My partner is on disability so gets some stuff for free. It's interesting itself that the program exists at all. I have a good job with good Blue Cross benefits. I pay about $45/month for full dental (80% dental, 50% ortho), full drug plan (80%). My employer co/pays the rest. We also split health care premiums - my share is about $35/ month.

With everything that Ahknaten is on, plus a few things for me (antibiotics, antihistamines, downers, painkillers) the co-pay comes out to about $40 a month because one of his isn't covered under his plan.

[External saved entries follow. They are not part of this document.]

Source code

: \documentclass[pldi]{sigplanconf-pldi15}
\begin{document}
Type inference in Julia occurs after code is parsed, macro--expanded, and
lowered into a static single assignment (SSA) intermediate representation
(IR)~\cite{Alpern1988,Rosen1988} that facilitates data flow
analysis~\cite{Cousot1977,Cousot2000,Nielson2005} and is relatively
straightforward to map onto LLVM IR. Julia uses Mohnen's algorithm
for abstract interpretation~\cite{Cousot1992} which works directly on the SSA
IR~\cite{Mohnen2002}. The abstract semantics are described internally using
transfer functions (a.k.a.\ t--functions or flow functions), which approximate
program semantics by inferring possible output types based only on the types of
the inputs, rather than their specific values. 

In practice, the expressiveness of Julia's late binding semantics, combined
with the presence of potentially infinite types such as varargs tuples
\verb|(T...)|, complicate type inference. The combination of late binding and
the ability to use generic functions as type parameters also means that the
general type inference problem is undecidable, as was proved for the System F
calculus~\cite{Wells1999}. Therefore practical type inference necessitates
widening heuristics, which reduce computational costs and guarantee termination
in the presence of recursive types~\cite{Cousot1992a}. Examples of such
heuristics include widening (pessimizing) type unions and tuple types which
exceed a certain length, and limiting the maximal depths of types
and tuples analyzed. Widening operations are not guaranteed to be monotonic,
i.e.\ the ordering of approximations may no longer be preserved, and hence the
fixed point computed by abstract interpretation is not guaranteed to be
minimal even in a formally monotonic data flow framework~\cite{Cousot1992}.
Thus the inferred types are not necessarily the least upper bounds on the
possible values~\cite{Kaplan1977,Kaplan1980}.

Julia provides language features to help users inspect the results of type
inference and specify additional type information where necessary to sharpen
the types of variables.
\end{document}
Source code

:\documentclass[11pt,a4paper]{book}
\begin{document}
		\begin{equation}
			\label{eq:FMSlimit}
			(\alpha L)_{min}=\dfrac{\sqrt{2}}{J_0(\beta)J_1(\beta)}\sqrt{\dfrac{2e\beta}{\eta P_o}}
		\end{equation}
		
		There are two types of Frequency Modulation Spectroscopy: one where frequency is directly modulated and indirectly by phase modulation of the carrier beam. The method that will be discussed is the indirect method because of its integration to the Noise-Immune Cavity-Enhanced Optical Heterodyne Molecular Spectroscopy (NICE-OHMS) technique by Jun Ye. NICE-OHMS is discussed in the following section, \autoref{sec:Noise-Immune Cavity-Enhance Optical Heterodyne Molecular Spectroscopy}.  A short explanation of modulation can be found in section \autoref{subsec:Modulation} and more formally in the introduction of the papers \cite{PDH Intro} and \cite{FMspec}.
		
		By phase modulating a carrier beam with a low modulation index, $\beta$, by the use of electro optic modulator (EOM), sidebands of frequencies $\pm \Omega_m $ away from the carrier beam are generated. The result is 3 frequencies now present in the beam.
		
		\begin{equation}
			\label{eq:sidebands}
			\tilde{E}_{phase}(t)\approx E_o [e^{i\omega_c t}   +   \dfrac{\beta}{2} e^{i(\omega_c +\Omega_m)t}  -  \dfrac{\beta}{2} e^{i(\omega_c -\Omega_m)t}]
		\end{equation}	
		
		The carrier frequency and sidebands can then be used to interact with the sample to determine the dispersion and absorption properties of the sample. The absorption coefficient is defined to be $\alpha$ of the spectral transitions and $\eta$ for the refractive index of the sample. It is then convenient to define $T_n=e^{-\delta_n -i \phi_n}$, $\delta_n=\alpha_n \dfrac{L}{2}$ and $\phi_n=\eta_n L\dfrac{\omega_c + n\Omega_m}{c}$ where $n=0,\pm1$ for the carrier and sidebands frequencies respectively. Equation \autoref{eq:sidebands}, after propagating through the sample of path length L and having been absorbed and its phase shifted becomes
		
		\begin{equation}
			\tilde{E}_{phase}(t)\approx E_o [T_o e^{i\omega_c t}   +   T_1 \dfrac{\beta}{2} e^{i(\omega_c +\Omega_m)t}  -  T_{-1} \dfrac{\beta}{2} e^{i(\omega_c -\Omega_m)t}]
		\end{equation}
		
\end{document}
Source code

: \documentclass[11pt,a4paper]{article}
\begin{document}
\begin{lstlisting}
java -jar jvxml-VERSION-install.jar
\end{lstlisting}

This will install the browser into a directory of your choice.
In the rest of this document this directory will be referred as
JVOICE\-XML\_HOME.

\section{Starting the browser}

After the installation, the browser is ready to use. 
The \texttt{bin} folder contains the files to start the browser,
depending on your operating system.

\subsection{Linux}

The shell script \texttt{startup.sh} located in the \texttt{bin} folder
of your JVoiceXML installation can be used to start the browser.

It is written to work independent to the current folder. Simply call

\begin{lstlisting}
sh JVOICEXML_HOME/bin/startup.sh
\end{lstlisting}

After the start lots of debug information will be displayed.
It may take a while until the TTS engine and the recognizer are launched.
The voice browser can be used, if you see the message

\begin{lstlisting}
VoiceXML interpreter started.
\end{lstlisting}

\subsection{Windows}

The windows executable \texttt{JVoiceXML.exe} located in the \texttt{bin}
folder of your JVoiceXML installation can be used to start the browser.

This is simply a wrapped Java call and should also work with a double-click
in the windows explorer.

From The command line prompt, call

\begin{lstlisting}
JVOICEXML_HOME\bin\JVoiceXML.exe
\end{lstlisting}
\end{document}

I go to a health care clinic run by two doctors. I'm not particularly fussy about which I see - they're both good. My wait time is usually about an hour. In a larger clinic it would probably be less. If I need to see a specialist for something non-crucial (eg. ear, nose and throat). I can get an appointment within two-three weeks. If we need to go to emergency, it's on a worst patient first system. One time we were seen in under three minutes (severe asthmatic reaction). Other times we've waited up to two hours (ER was tied up with casualties from a multi-car pileup). I've also had to take the kids in a few times to get things patched up. My partner's also been in hospital a couple of times over the years.

My costs ($CAN) on all of the previous paragraph (about three years):


  • $20 - ambulance mileage
  • $15 - crutch rental
  • $25 - cast fee
  • $35 - cable TV rental


There are longer wait times for certain specialists. It's very hard to get in with a psychiatrist. Some elective surgeries (eg. liposuction) take awhile. But if there's a real problem and you need surgery bad, they even fly you out of province to get it done if there's a bed available.

Ignore practically everything you hear from the right about the health care system. They want it all privatized so they can turn a profit.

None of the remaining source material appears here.